Bron Yocum writes, “The heart of Christmas is the promise that God is with us today just as God came in Jesus Christ 2000 years ago to be with human beings then. God is present in unexpected places and surprising ways to offer us love and to invite our response. The question for us as we move through this holiday is whether or not we have the eyes to see God’s presence.

“[…] In a crowded subway station, or in a stable in the back street of a little out of the way city in an occupied nation, perfection appears among us in the guise of the ordinary. And we are confronted with the question, how will we respond? Will we recognize it when we see it?
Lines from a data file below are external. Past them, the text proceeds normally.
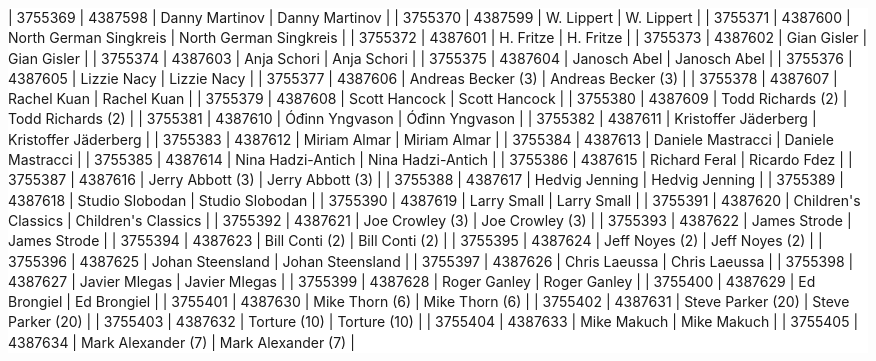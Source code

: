 | 3755369 | 4387598 | Danny Martinov | Danny Martinov |
| 3755370 | 4387599 | W. Lippert | W. Lippert |
| 3755371 | 4387600 | North German Singkreis | North German Singkreis |
| 3755372 | 4387601 | H. Fritze | H. Fritze |
| 3755373 | 4387602 | Gian Gisler | Gian Gisler |
| 3755374 | 4387603 | Anja Schori | Anja Schori |
| 3755375 | 4387604 | Janosch Abel | Janosch Abel |
| 3755376 | 4387605 | Lizzie Nacy | Lizzie Nacy |
| 3755377 | 4387606 | Andreas Becker (3) | Andreas Becker (3) |
| 3755378 | 4387607 | Rachel Kuan | Rachel Kuan |
| 3755379 | 4387608 | Scott Hancock | Scott Hancock |
| 3755380 | 4387609 | Todd Richards (2) | Todd Richards (2) |
| 3755381 | 4387610 | Óᵭinn Yngvason | Óᵭinn Yngvason |
| 3755382 | 4387611 | Kristoffer Jäderberg | Kristoffer Jäderberg |
| 3755383 | 4387612 | Miriam Almar | Miriam Almar |
| 3755384 | 4387613 | Daniele Mastracci | Daniele Mastracci |
| 3755385 | 4387614 | Nina Hadzi-Antich | Nina Hadzi-Antich |
| 3755386 | 4387615 | Richard Feral | Ricardo Fdez |
| 3755387 | 4387616 | Jerry Abbott (3) | Jerry Abbott (3) |
| 3755388 | 4387617 | Hedvig Jenning | Hedvig Jenning |
| 3755389 | 4387618 | Studio Slobodan | Studio Slobodan |
| 3755390 | 4387619 | Larry Small | Larry Small |
| 3755391 | 4387620 | Children's Classics | Children's Classics |
| 3755392 | 4387621 | Joe Crowley (3) | Joe Crowley (3) |
| 3755393 | 4387622 | James Strode | James Strode |
| 3755394 | 4387623 | Bill Conti (2) | Bill Conti (2) |
| 3755395 | 4387624 | Jeff Noyes (2) | Jeff Noyes (2) |
| 3755396 | 4387625 | Johan Steensland | Johan Steensland |
| 3755397 | 4387626 | Chris Laeussa | Chris Laeussa |
| 3755398 | 4387627 | Javier Mlegas | Javier Mlegas |
| 3755399 | 4387628 | Roger Ganley | Roger Ganley |
| 3755400 | 4387629 | Ed Brongiel | Ed Brongiel |
| 3755401 | 4387630 | Mike Thorn (6) | Mike Thorn (6) |
| 3755402 | 4387631 | Steve Parker (20) | Steve Parker (20) |
| 3755403 | 4387632 | Torture (10) | Torture (10) |
| 3755404 | 4387633 | Mike Makuch | Mike Makuch |
| 3755405 | 4387634 | Mark Alexander (7) | Mark Alexander (7) |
Will we stop to […] gaze upon the baby, to listen to the teaching, to respond with reverence, awe and wonder? Or will we walk on by, […] ignoring the baby, consigning the trouble maker to the authorities for trial, so that we can get on with our lives?

“And if we do see something of what is there, will we appreciate what is truly is? Or will we judge based on what we think God should do […]?

“In Jesus Christ, God began an act of self-sacrificing love that would take him from cradle to cross. Jesus gave up all that it meant to be divine in order to become human. […] God became fully human in the birth of the baby in Bethlehem. […] The one whose word gave life became subject to the words of those who would command his death.

“All that because God loved us, and loves us still.

“We celebrate Christmas each year […] because the love that came down that first Christmas seeks us out even today. God still loves us, still wants to rebuild relationship with us, and is looking for a way to draw us back to the love and purpose for which we were created. God’s love is as strong and powerful for us as it was for the people of Jesus’ day. […] Will you accept God’s love this Christmas, and live as people who love their creator in turn, or will you walk on by? The choice is yours.”

As you celebrate this Christmas season, may you reach the place where you choose to truly believe in the power given you at Bethlehem and may you choose to actively search for the signs of God’s activities in the world, keeping ready to join him on the next stage of your journey of discipleship, wherever it may lead. Amen.